Mediante decreto, se creó la denominada “Unidad Gobernador” dentro de la Secretaría General, bajo el argumento de mejorar la comunicación institucional. Sin embargo, detrás de ese discurso se esconde un esquema de privilegios difícil de justificar en el actual contexto económico:
Hasta un 200% de adicional para secretarios y subsecretarios
150% para directores generales
100% para directores
Todos estos incrementos, además, son acumulables con otros conceptos salariales
Es decir, mientras a los trabajadores se les pide paciencia y esfuerzo, a la política se le garantizan ingresos extraordinarios.
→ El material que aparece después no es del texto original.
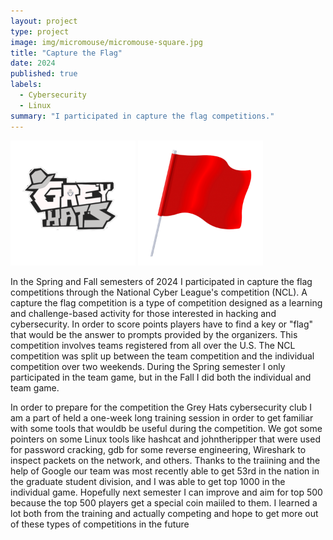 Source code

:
 ```yaml
---
layout: project
type: project
image: img/micromouse/micromouse-square.jpg
title: "Capture the Flag"
date: 2024
published: true
labels:
  - Cybersecurity
  - Linux
summary: "I participated in capture the flag competitions."
---
```


<div class="text-center p-4">
  <img width="200px" src="../img/ctf/greyhats.png" class="img-thumbnail" >
  <img width="200px" src="../img/ctf/red-flag.png" class="img-thumbnail" >
</div>

In the Spring and Fall semesters of 2024 I participated in capture the flag competitions through the National Cyber League's competition (NCL). A capture the flag competition is a type of competition designed as a learning and challenge-based activity for those interested in hacking and cybersecurity. In order to score points players have to find a key or "flag" that would be the answer to prompts provided by the organizers. This competition involves teams registered from all over the U.S. The NCL competition was split up between the team competition and the individual competition over two weekends. During the Spring semester I only participated in the team game, but in the Fall I did both the individual and team game. 

In order to prepare for the competition the Grey Hats cybersecurity club I am a part of held a one-week long training session in order to get familiar with some tools that wouldb be useful during the competition. We got some pointers on some Linux tools like hashcat and johntheripper that were used for password cracking, gdb for some reverse engineering, Wireshark to inspect packets on the network, and others. Thanks to the traiining and the help of Google our team was most recently able to get 53rd in the nation in the graduate student division, and I was able to get top 1000 in the individual game. Hopefully next semester I can improve and aim for top 500 because the top 500 players get a special coin maiiled to them. I learned a lot both from the training and actually competing and hope to get more out of these types of competitions in the future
En paralelo, la situación en la provincia es crítica: Trabajadores de Vialidad Provincial llevan adelante retención de servicios ante la falta de paritarias
El sector judicial se mantiene en estado de alerta por aumentos acordados que aún no se hacen efectivos.
Queda claro que no se trata de falta de recursos. Cuando hay fondos para agrandar la estructura política pero no para recomponer salarios ni cumplir acuerdos, lo que está en juego no es una limitación económica. Es una decisión política. Y esa decisión vuelve a recaer, una vez más, sobre los trabajadores de Chubut.